═════ RECORDS FOR THIS EXERCISE ═════
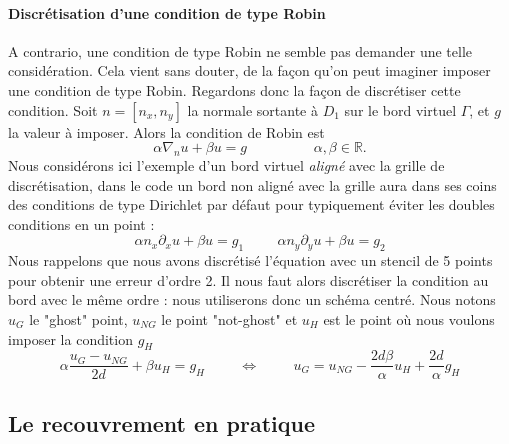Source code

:\documentclass[a4paper,11pt]{article}
\begin{document}
\paragraph{Discrétisation d'une condition de type Robin}
A contrario, une condition de type Robin ne semble pas demander une telle considération. Cela vient sans douter, de la façon qu'on peut imaginer imposer une condition de type Robin. Regardons donc la façon de discrétiser cette condition.
Soit $n = \left[n_x, n_y\right]$ la normale sortante à $D_1$ sur le bord virtuel $\Gamma$, et $g$ la valeur à imposer. Alors la condition de Robin est
\begin{equation}
	\alpha\nabla_n u + \beta u = g \hspace{2cm} \alpha, \beta \in \mathbb{R}.
\end{equation}
Nous considérons ici l'exemple d'un bord virtuel \textit{aligné} avec la grille de discrétisation, dans le code un bord non aligné avec la grille aura dans ses coins des conditions de type Dirichlet par défaut pour typiquement éviter les doubles conditions en un point :
\begin{equation*}
	\alpha n_x \partial_x u + \beta u = g_1 \hspace{1cm} \alpha n_y \partial_y u + \beta u = g_2
\end{equation*}
Nous rappelons que nous avons discrétisé l'équation avec un stencil de 5 points pour obtenir une erreur d'ordre 2. Il nous faut alors discrétiser la condition au bord avec le même ordre : nous utiliserons donc un schéma centré. Nous notons $u_{G}$ le "ghost" point, $u_{NG}$ le point "not-ghost" et $u_H$ est le point où nous voulons imposer la condition $g_H$
\begin{equation*}
	\alpha\frac{u_{G} - u_{NG}}{2d} + \beta u_H = g_H \hspace{1cm}\Longleftrightarrow \hspace{1cm} u_G = u_{NG}-\frac{2d\beta}{\alpha}u_H + \frac{2d}{\alpha}g_H
\end{equation*}

\subsection{Le recouvrement en pratique}
\end{document}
═════
• _INSTRUCTIONS TO FOLLOW_
In the answer, the entries should be restated verbatim, with all pictures omitted.

• _YOUR SOLUTION_
Source code

:\documentclass[a4paper,11pt]{article}
\begin{document}
\paragraph{Discrétisation d'une condition de type Robin}
A contrario, une condition de type Robin ne semble pas demander une telle considération. Cela vient sans douter, de la façon qu'on peut imaginer imposer une condition de type Robin. Regardons donc la façon de discrétiser cette condition.
Soit $n = \left[n_x, n_y\right]$ la normale sortante à $D_1$ sur le bord virtuel $\Gamma$, et $g$ la valeur à imposer. Alors la condition de Robin est
\begin{equation}
	\alpha\nabla_n u + \beta u = g \hspace{2cm} \alpha, \beta \in \mathbb{R}.
\end{equation}
Nous considérons ici l'exemple d'un bord virtuel \textit{aligné} avec la grille de discrétisation, dans le code un bord non aligné avec la grille aura dans ses coins des conditions de type Dirichlet par défaut pour typiquement éviter les doubles conditions en un point :
\begin{equation*}
	\alpha n_x \partial_x u + \beta u = g_1 \hspace{1cm} \alpha n_y \partial_y u + \beta u = g_2
\end{equation*}
Nous rappelons que nous avons discrétisé l'équation avec un stencil de 5 points pour obtenir une erreur d'ordre 2. Il nous faut alors discrétiser la condition au bord avec le même ordre : nous utiliserons donc un schéma centré. Nous notons $u_{G}$ le "ghost" point, $u_{NG}$ le point "not-ghost" et $u_H$ est le point où nous voulons imposer la condition $g_H$
\begin{equation*}
	\alpha\frac{u_{G} - u_{NG}}{2d} + \beta u_H = g_H \hspace{1cm}\Longleftrightarrow \hspace{1cm} u_G = u_{NG}-\frac{2d\beta}{\alpha}u_H + \frac{2d}{\alpha}g_H
\end{equation*}

\subsection{Le recouvrement en pratique}
\end{document}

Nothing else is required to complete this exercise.